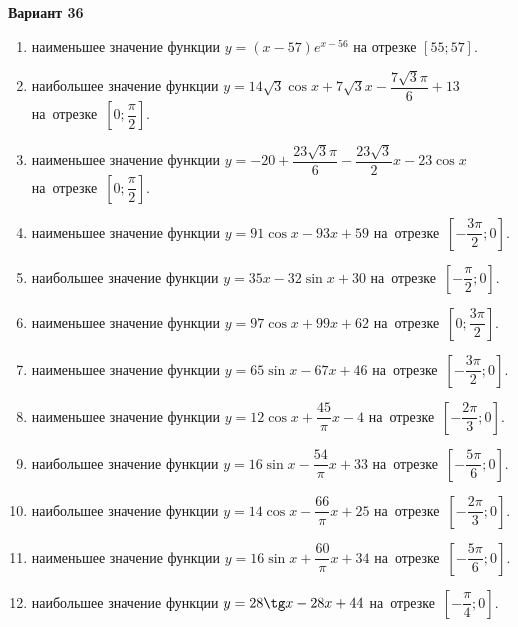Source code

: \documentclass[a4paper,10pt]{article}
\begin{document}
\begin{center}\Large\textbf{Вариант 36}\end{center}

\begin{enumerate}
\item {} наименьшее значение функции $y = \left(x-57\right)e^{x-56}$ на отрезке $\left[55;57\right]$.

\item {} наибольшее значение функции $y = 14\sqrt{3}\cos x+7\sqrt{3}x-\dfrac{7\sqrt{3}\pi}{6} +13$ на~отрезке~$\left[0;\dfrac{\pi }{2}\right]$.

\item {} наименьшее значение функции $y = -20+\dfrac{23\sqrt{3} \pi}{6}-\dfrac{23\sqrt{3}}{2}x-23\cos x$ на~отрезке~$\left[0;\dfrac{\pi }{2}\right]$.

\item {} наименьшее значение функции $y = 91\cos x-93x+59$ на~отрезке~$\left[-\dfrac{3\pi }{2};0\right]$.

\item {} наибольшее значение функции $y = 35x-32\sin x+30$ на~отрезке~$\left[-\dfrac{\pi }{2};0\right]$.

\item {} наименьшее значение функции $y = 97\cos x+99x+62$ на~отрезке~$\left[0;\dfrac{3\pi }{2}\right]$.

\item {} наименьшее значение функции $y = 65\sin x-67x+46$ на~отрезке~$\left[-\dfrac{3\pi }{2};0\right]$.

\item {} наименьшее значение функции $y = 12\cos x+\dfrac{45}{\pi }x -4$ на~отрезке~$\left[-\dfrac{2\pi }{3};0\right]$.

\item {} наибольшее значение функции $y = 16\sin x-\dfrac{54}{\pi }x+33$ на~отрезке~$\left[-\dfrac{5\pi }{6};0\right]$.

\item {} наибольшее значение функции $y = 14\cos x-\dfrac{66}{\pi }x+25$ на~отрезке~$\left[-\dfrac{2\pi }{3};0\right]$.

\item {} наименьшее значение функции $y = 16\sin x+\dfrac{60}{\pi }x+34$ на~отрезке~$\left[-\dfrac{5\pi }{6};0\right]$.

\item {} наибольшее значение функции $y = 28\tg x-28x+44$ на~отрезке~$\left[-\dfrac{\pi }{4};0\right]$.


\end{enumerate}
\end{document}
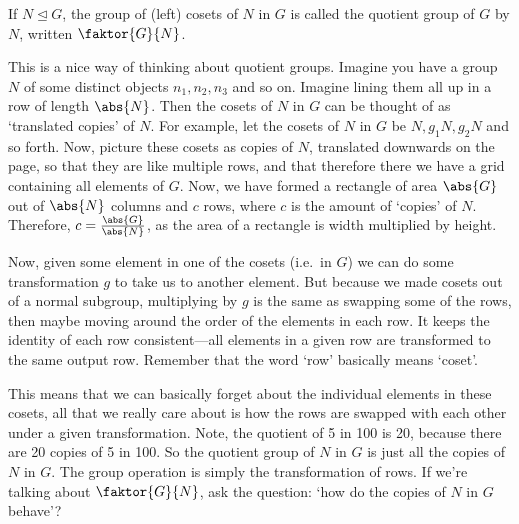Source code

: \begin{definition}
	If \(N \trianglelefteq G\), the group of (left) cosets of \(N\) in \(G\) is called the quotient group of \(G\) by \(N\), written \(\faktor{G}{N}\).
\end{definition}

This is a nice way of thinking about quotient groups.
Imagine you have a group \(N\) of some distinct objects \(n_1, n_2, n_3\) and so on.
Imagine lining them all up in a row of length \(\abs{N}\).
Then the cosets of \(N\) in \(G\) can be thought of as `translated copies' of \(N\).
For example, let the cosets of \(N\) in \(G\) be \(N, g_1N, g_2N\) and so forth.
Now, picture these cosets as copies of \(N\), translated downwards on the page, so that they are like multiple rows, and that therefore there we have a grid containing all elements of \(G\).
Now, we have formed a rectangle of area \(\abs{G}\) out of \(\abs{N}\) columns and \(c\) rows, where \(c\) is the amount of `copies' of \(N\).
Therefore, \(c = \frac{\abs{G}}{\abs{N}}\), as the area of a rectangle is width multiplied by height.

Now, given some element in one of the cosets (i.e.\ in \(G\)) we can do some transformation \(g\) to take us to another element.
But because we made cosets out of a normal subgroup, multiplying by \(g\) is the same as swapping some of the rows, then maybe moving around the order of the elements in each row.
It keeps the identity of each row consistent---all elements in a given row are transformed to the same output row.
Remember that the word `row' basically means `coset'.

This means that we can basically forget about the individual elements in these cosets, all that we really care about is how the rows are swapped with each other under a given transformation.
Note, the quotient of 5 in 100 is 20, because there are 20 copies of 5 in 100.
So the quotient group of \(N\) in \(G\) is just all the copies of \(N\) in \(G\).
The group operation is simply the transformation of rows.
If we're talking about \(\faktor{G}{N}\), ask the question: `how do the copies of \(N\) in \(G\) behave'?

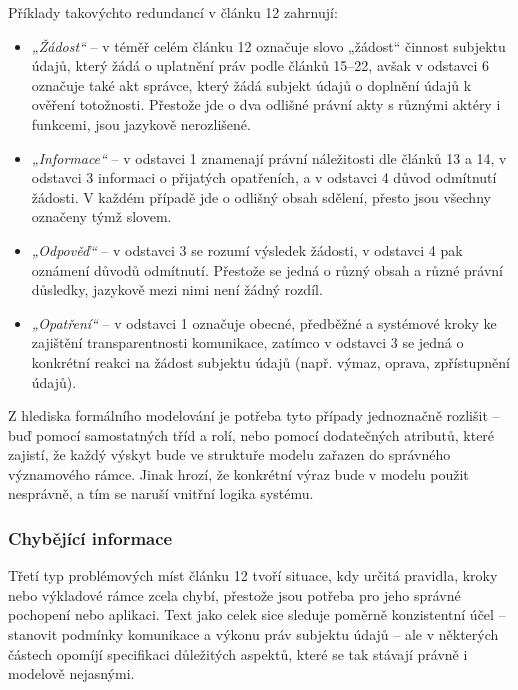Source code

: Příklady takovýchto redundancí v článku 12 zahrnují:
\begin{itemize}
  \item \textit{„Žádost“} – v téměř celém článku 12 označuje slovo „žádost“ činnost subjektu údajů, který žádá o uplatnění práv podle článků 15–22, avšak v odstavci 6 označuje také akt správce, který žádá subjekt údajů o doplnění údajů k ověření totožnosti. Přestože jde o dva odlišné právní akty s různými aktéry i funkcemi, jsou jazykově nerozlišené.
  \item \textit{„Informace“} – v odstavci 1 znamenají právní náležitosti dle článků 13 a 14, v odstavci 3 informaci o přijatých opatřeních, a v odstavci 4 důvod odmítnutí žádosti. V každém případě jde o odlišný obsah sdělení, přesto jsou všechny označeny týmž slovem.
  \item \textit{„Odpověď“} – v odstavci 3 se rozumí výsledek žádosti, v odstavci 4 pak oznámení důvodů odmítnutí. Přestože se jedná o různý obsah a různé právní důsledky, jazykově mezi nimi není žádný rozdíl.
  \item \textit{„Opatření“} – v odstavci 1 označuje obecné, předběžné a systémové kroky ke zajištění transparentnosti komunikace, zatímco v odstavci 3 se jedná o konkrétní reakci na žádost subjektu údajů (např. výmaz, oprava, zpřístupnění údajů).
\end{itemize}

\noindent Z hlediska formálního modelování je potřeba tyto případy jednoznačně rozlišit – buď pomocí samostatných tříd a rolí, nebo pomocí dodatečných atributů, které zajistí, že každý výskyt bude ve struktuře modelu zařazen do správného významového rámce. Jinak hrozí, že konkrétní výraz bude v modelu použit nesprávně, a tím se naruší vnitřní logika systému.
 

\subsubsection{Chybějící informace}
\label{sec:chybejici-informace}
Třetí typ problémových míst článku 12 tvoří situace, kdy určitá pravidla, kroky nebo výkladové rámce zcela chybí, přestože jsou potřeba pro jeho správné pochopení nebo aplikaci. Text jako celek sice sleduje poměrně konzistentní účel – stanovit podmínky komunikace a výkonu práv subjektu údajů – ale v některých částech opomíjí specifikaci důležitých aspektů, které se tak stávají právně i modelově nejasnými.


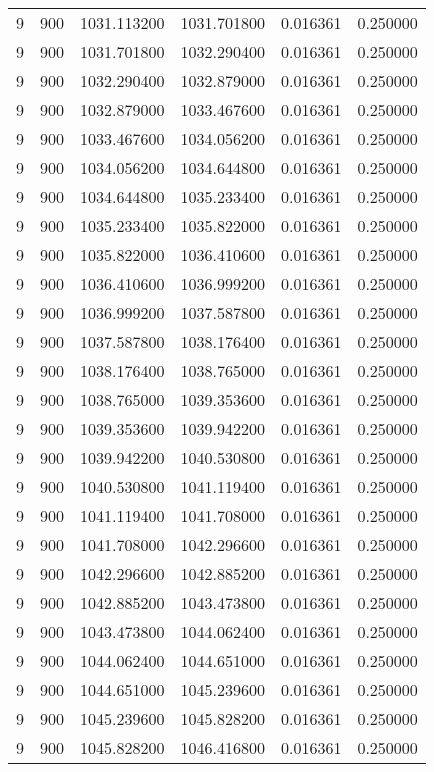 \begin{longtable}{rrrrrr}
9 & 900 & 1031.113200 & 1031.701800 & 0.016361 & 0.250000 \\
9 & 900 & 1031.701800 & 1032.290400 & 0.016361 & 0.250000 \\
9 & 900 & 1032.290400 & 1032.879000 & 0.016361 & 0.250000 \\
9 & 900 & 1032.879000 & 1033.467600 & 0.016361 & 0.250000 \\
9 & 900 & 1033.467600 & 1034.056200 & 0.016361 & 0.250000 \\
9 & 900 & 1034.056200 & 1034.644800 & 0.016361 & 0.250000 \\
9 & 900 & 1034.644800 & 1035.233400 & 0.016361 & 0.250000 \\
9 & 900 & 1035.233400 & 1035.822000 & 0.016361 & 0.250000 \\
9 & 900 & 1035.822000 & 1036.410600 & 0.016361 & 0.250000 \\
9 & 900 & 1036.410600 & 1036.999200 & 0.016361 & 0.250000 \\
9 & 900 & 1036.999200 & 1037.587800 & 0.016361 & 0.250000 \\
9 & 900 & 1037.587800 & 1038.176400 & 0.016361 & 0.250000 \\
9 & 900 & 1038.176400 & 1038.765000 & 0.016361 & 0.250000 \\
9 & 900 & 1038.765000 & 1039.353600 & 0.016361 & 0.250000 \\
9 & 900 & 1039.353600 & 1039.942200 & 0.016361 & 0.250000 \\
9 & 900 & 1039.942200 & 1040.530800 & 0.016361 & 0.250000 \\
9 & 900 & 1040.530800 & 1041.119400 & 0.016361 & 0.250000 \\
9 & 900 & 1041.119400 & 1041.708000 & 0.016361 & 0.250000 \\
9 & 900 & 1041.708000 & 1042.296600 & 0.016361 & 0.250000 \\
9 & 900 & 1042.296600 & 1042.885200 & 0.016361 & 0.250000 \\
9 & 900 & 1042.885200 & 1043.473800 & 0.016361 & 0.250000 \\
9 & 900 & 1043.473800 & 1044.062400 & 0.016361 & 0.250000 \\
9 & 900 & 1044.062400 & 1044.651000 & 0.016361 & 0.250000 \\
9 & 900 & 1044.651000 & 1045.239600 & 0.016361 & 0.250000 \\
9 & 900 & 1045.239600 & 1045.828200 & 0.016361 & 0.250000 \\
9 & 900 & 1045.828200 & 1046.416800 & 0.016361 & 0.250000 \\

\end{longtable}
════════════════
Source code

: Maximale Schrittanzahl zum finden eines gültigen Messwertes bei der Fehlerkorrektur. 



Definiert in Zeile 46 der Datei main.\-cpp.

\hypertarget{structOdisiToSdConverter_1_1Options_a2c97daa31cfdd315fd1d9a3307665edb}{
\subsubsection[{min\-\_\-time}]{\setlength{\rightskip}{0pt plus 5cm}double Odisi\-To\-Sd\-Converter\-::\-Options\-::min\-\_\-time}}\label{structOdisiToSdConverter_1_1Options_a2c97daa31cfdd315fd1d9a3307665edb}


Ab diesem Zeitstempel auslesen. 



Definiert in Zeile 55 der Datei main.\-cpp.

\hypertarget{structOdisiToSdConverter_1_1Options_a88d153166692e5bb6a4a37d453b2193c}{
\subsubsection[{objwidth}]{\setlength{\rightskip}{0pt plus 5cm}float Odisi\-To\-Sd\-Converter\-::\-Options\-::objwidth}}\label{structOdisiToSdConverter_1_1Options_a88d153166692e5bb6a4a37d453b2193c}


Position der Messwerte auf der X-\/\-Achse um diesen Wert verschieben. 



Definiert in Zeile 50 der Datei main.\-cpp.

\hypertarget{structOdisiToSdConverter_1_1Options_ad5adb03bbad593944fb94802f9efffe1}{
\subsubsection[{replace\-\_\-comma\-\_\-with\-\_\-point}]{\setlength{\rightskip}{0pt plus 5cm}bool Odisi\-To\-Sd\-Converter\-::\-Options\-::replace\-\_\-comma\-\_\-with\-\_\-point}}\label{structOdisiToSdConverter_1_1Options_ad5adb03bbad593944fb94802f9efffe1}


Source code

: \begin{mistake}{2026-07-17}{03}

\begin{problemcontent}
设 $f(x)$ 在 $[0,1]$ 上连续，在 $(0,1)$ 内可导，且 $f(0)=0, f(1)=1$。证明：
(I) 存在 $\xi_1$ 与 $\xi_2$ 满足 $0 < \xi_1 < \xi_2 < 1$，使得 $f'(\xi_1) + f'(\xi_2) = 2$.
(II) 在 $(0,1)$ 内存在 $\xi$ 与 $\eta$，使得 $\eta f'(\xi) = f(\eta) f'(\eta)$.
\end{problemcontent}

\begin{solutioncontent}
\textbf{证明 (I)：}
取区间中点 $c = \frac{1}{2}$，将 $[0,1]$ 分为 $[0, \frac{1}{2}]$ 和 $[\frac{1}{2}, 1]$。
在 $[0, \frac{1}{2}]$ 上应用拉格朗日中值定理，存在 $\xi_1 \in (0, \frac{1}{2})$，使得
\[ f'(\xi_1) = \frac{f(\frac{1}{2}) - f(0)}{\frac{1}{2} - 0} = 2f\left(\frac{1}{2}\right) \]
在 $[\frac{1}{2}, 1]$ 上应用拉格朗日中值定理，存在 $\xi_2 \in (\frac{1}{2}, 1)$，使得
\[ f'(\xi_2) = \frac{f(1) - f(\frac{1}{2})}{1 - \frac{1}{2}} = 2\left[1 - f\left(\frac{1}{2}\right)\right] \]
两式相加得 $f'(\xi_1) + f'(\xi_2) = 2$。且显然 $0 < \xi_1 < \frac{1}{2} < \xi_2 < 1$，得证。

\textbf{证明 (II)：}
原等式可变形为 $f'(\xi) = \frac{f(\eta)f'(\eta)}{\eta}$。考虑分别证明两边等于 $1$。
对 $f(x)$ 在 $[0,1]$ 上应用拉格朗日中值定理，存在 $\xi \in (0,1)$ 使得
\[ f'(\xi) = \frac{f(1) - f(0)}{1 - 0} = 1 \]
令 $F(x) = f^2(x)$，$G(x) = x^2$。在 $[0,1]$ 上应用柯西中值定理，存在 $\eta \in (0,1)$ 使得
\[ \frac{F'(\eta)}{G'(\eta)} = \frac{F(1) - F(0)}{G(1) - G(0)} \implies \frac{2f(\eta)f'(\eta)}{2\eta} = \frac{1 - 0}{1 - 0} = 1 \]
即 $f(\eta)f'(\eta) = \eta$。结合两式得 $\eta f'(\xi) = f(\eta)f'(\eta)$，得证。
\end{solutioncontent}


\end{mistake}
════════════════
(REQUIRED WORK) Go through the entries and copy each line holding the string "translated".

(RESULT OF THIS EXERCISE)
Then the cosets of \(N\) in \(G\) can be thought of as `translated copies' of \(N\).
Now, picture these cosets as copies of \(N\), translated downwards on the page, so that they are like multiple rows, and that therefore there we have a grid containing all elements of \(G\).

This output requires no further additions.